Most representative instance of a cluster

Question

After performing a cluster analysis to my dataset (a dataframe named data.matrix), I added a new column, named cluster, at the end (col 27) containing the cluster name that each instance belongs to.

What I want now, is a representative instance from each cluster. I tried to find the instance having the smallest euclidean distance from the cluster's centroid (and repeat the procedure for each one of my clusters)

This is what I did.
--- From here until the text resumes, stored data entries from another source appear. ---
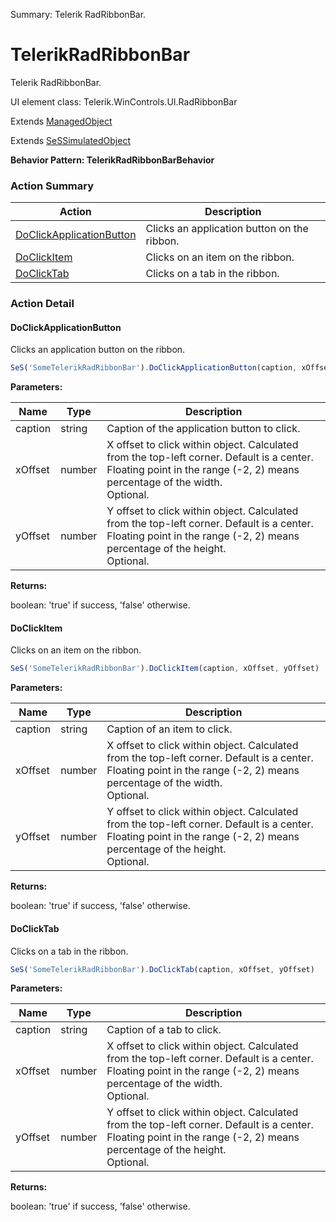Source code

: Summary: Telerik RadRibbonBar.

# TelerikRadRibbonBar

Telerik RadRibbonBar.
 
UI element class: Telerik.WinControls.UI.RadRibbonBar

Extends [ManagedObject](ManagedObject.md)

Extends [SeSSimulatedObject](SeSSimulatedObject.md)





**Behavior Pattern: TelerikRadRibbonBarBehavior**


<!-- ============================== property summary ========================== -->

<!-- ============================== action summary ========================== -->



### Action Summary
|  **Action** | **Description** | 
| ----------- | --------------- |
|  [DoClickApplicationButton](#doclickapplicationbutton) | Clicks an application button on the ribbon. |
|  [DoClickItem](#doclickitem) | Clicks on an item on the ribbon. |
|  [DoClickTab](#doclicktab) | Clicks on a tab in the ribbon. |



<!-- ============================== property detail ========================== -->


<!-- ============================== action detail ========================== -->

### Action Detail

<a name="DoClickApplicationButton"></a>    
#### DoClickApplicationButton

Clicks an application button on the ribbon.

```javascript
SeS('SomeTelerikRadRibbonBar').DoClickApplicationButton(caption, xOffset, yOffset)
```


**Parameters:**

|  **Name** | **Type** | **Description** |
| ---------- | -------- | --------------- |
| caption | string |  Caption of the application button to click. |
| xOffset | number |  X offset to click within object. Calculated from the top-left corner. Default is a center. Floating point in the range (-2, 2) means percentage of the width.<br>Optional. |
| yOffset | number |  Y offset to click within object. Calculated from the top-left corner. Default is a center. Floating point in the range (-2, 2) means percentage of the height.<br>Optional. |




**Returns:**

boolean: 'true' if success, 'false' otherwise.



<a name="see.also.telerikradribbonbar.doclickapplicationbutton"></a>

<a name="DoClickItem"></a>    
#### DoClickItem

Clicks on an item on the ribbon.

```javascript
SeS('SomeTelerikRadRibbonBar').DoClickItem(caption, xOffset, yOffset)
```


**Parameters:**

|  **Name** | **Type** | **Description** |
| ---------- | -------- | --------------- |
| caption | string |  Caption of an item to click. |
| xOffset | number |  X offset to click within object. Calculated from the top-left corner. Default is a center. Floating point in the range (-2, 2) means percentage of the width.<br>Optional. |
| yOffset | number |  Y offset to click within object. Calculated from the top-left corner. Default is a center. Floating point in the range (-2, 2) means percentage of the height.<br>Optional. |




**Returns:**

boolean: 'true' if success, 'false' otherwise.



<a name="see.also.telerikradribbonbar.doclickitem"></a>

<a name="DoClickTab"></a>    
#### DoClickTab

Clicks on a tab in the ribbon.

```javascript
SeS('SomeTelerikRadRibbonBar').DoClickTab(caption, xOffset, yOffset)
```


**Parameters:**

|  **Name** | **Type** | **Description** |
| ---------- | -------- | --------------- |
| caption | string |  Caption of a tab to click. |
| xOffset | number |  X offset to click within object. Calculated from the top-left corner. Default is a center. Floating point in the range (-2, 2) means percentage of the width.<br>Optional. |
| yOffset | number |  Y offset to click within object. Calculated from the top-left corner. Default is a center. Floating point in the range (-2, 2) means percentage of the height.<br>Optional. |




**Returns:**

boolean: 'true' if success, 'false' otherwise.



<a name="see.also.telerikradribbonbar.doclicktab"></a>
Can you think of other -perhaps more elegant- ways? (assume numeric columns with no nulls).

clusters <- levels(data.matrix$cluster)
cluster_col = c(27)

for (j in 1:length(clusters)) {
    # get the subset for cluster j
    data = data.matrix[data.matrix$cluster == clusters[j],]
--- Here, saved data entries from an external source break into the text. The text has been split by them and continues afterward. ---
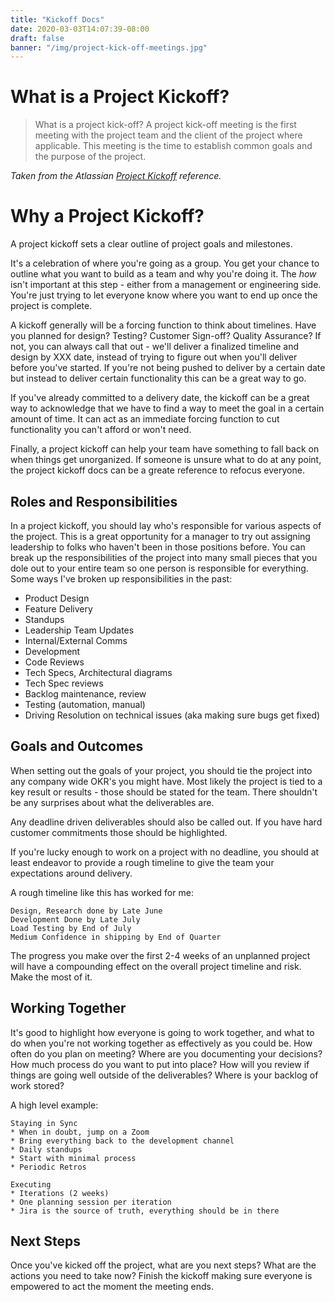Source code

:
 ```yaml
---
title: "Kickoff Docs"
date: 2020-03-03T14:07:39-08:00
draft: false
banner: "/img/project-kick-off-meetings.jpg"
---
```


# What is a Project Kickoff?

> What is a project kick-off? A project kick-off meeting is the first meeting with the project team and the client of the project where applicable. This meeting is the time to establish common goals and the purpose of the project.

_Taken from the Atlassian [Project Kickoff](https://www.atlassian.com/work-management/project-management/project-kickoff) reference._

# Why a Project Kickoff?

A project kickoff sets a clear outline of project goals and milestones.

It's a celebration of where you're going as a group. You get your chance to outline what you want to build as a team and why you're doing it. The _how_ isn't important at this step - either from a management or engineering side. You're just trying to let everyone know where you want to end up once the project is complete.

A kickoff generally will be a forcing function to think about timelines. Have you planned for design? Testing? Customer Sign-off? Quality Assurance? If not, you can always call that out - we'll deliver a finalized timeline and design by XXX date, instead of trying to figure out when you'll deliver before you've started. If you're not being pushed to deliver by a certain date but instead to deliver certain functionality this can be a great way to go.

If you've already committed to a delivery date, the kickoff can be a great way to acknowledge that we have to find a way to meet the goal in a certain amount of time. It can act as an immediate forcing function to cut functionality you can't afford or won't need.

Finally, a project kickoff can help your team have something to fall back on when things get unorganized. If someone is unsure what to do at any point, the project kickoff docs can be a greate reference to refocus everyone.

## Roles and Responsibilities

In a project kickoff, you should lay who's responsible for various aspects of the project. This is a great opportunity for a manager to try out assigning leadership to folks who haven't been in those positions before. You can break up the responsibilities of the project into many small pieces that you dole out to your entire team so one person is responsible for everything. Some ways I've broken up responsibilities in the past:

* Product Design
* Feature Delivery
* Standups
* Leadership Team Updates
* Internal/External Comms
* Development
* Code Reviews
* Tech Specs, Architectural diagrams
* Tech Spec reviews
* Backlog maintenance, review
* Testing (automation, manual)
* Driving Resolution on technical issues (aka making sure bugs get fixed)

## Goals and Outcomes

When setting out the goals of your project, you should tie the project into any company wide OKR's you might have. Most likely the project is tied to a key result or results - those should be stated for the team. There shouldn't be any surprises about what the deliverables are.

Any deadline driven deliverables should also be called out. If you have hard customer commitments those should be highlighted.

If you're lucky enough to work on a project with no deadline, you should at least endeavor to provide a rough timeline to give the team your expectations around delivery.

A rough timeline like this has worked for me:

```
Design, Research done by Late June
Development Done by Late July
Load Testing by End of July
Medium Confidence in shipping by End of Quarter
```

The progress you make over the first 2-4 weeks of an unplanned project will have a compounding effect on the overall project timeline and risk. Make the most of it.

## Working Together

It's good to highlight how everyone is going to work together, and what to do when you're not working together as effectively as you could be. How often do you plan on meeting? Where are you documenting your decisions? How much process do you want to put into place? How will you review if things are going well outside of the deliverables? Where is your backlog of work stored?

A high level example:

```
Staying in Sync
* When in doubt, jump on a Zoom
* Bring everything back to the development channel
* Daily standups
* Start with minimal process
* Periodic Retros

Executing
* Iterations (2 weeks)
* One planning session per iteration
* Jira is the source of truth, everything should be in there
```

## Next Steps

Once you've kicked off the project, what are you next steps? What are the actions you need to take now? Finish the kickoff making sure everyone is empowered to act the moment the meeting ends.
    # remove the cluster column
    data <- data[,-cluster_col]

    # calculate the centroid
    cent <- mean(data)

    # copy data to data.matrix_cl, attaching a distance column at the end
    data.matrix_cl <- cbind(data, dist = apply(data, 1, function(x) {sqrt(sum((x - cent)^2))}))
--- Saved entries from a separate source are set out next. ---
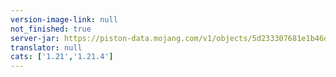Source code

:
```yaml
---
version-image-link: null
not_finished: true
server-jar: https://piston-data.mojang.com/v1/objects/5d233307681e1b46dfd4fba4f022c1cac2b58e60/server.jar
translator: null
cats: ['1.21','1.21.4']
---
```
    # get instances with min distance
    candidates <- data.matrix_cl[data.matrix_cl$dist == min(data.matrix_cl$dist),]

    # print their rownames
    print(paste("Candidates for cluster ",j))
    print(rownames(candidates))
}

Answer 1

Is the technique you're interested in 'k-means clustering'? If so, here's how the centroids are calculated at each iteration:

1. choose a k value (an integer that specifies the number of clusters to divide your data set);

2. random select k rows from your data set, those are the centroids for the 1st iteration;

3. calculate the distance that each data point is from each centroid;

4. each data point has a 'closest centroid', that determines its 'group';

5. calculate the mean for each group--those are the new centroids;

6. back to step 3 (stopping criterion is usually based on comparison with the respective centroid values in successive loops, i.e., if they values change not more than 0.01%, then quit).

Those steps in code:

# toy data set
mx = matrix(runif60, 10, 99), nrow=12, ncol=5, byrow=F)
cndx = sample(nrow(mx), 2)
# the two centroids at iteration 1
cn1 = mx[cndx[1],]
cn2 = mx[cndx[2],]
# to calculate Pearson similarity
fnx1 = function(a){sqrt((cn1[1] - a[1])^2 + (cn1[2] - a[2])^2)}
fnx2 = function(a){sqrt((cn2[1] - a[1])^2 + (cn2[2] - a[2])^2)}
# calculate distance matrix
dx1 = apply(mx, 1, fnx1)
dx2 = apply(mx, 1, fnx2)
dx = matrix(c(dx1, dx2), nrow=2, ncol=12)
# index for extracting the new groups from the data set
ndx = apply(dx, 1, which.min)
group1 = mx[ndx==1,]
group2 = mx[ndx==2,]
# calculate the new centroids for the next iteration
new_cnt1 = apply(group1, 2, mean)
new_cnt2 = apply(group2, 2, mean)

Answer 2

At first I don't now if you distance formula is alright. I think there should be sqrt(sum((x-cent)^2)) or sum(abs(x-cent)). I assumed first. Second thought is that just printing solution is not good idea. So I first compute, then print. Third - I recommend using plyr but I give both (with and without plyr) solutions.

# Simulated data:
n <- 100
data.matrix <- cbind(
  data.frame(matrix(runif(26*n), n, 26)),
  cluster=sample(letters[1:6], n, replace=TRUE)
)
cluster_col <- which(names(data.matrix)=="cluster")

# With plyr:
require(plyr)
candidates <- dlply(data.matrix, "cluster", function(data) {
  dists <- colSums(laply(data[, -cluster_col], function(x) (x-mean(x))^2))
  rownames(data)[dists==min(dists)]
})

l_ply(names(candidates), function(c_name, c_list=candidates[[c_name]]) {
    print(paste("Candidates for cluster ",c_name))
    print(c_list)
})

# without plyr
candidates <- tapply(
  1:nrow(data.matrix),
  data.matrix$cluster,
  function(id, data=data.matrix[id, ]) {
    dists <- rowSums(sapply(data[, -cluster_col], function(x) (x-mean(x))^2))
    rownames(data)[dists==min(dists)]
  }
)

invisible(lapply(names(candidates), function(c_name, c_list=candidates[[c_name]]) {
    print(paste("Candidates for cluster ",c_name))
    print(c_list)
}))